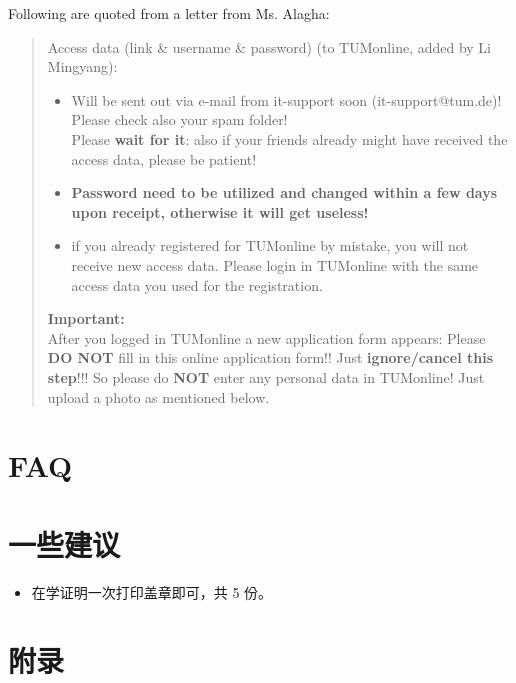 \documentclass{article}
\begin{document}
Following are quoted from a letter from Ms. Alagha:
\begin{quotation}
Access data (link \& username \& password) {\color{gray}(to TUMonline, added by Li Mingyang)}:
\begin{itemize}
\renewcommand\labelitemi{--}  %
\item Will be sent out via e-mail from it-support soon (it-support@tum.de)!
Please check also your spam folder!\\
Please \textbf{wait for it}: also if your friends already might have received the access data, please be patient!
\item \textbf{Password need to be {\color{blue}utilized and changed within a few days upon receipt}, otherwise it will get useless!}
\item if you already registered for TUMonline by mistake, you will not receive new access data. Please login in TUMonline with the same access data you used for the registration.
\end{itemize}
 
\textbf{Important:}\\
After you logged in TUMonline a new application form appears: Please \textbf{DO NOT} fill in this online application form!! Just \textbf{\color{blue}ignore/cancel this step}!!! So please do \textbf{NOT} enter any personal data in TUMonline! Just upload a photo as mentioned below.
\end{quotation}

\section{FAQ}

\section{一些建议}
\begin{itemize}
  \item 在学证明一次打印盖章即可，共 5 份。
\end{itemize}

\section{附录}\label{ap}
\newpage
\end{document}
────
PROBLEM REQUIREMENTS -
Set down every entry above without alteration, but print no images.

EXERCISE OUTPUT -
 \documentclass{article}
\begin{document}
Following are quoted from a letter from Ms. Alagha:
\begin{quotation}
Access data (link \& username \& password) {\color{gray}(to TUMonline, added by Li Mingyang)}:
\begin{itemize}
\renewcommand\labelitemi{--}  %
\item Will be sent out via e-mail from it-support soon (it-support@tum.de)!
Please check also your spam folder!\\
Please \textbf{wait for it}: also if your friends already might have received the access data, please be patient!
\item \textbf{Password need to be {\color{blue}utilized and changed within a few days upon receipt}, otherwise it will get useless!}
\item if you already registered for TUMonline by mistake, you will not receive new access data. Please login in TUMonline with the same access data you used for the registration.
\end{itemize}
 
\textbf{Important:}\\
After you logged in TUMonline a new application form appears: Please \textbf{DO NOT} fill in this online application form!! Just \textbf{\color{blue}ignore/cancel this step}!!! So please do \textbf{NOT} enter any personal data in TUMonline! Just upload a photo as mentioned below.
\end{quotation}

\section{FAQ}

\section{一些建议}
\begin{itemize}
  \item 在学证明一次打印盖章即可，共 5 份。
\end{itemize}

\section{附录}\label{ap}
\newpage
\end{document}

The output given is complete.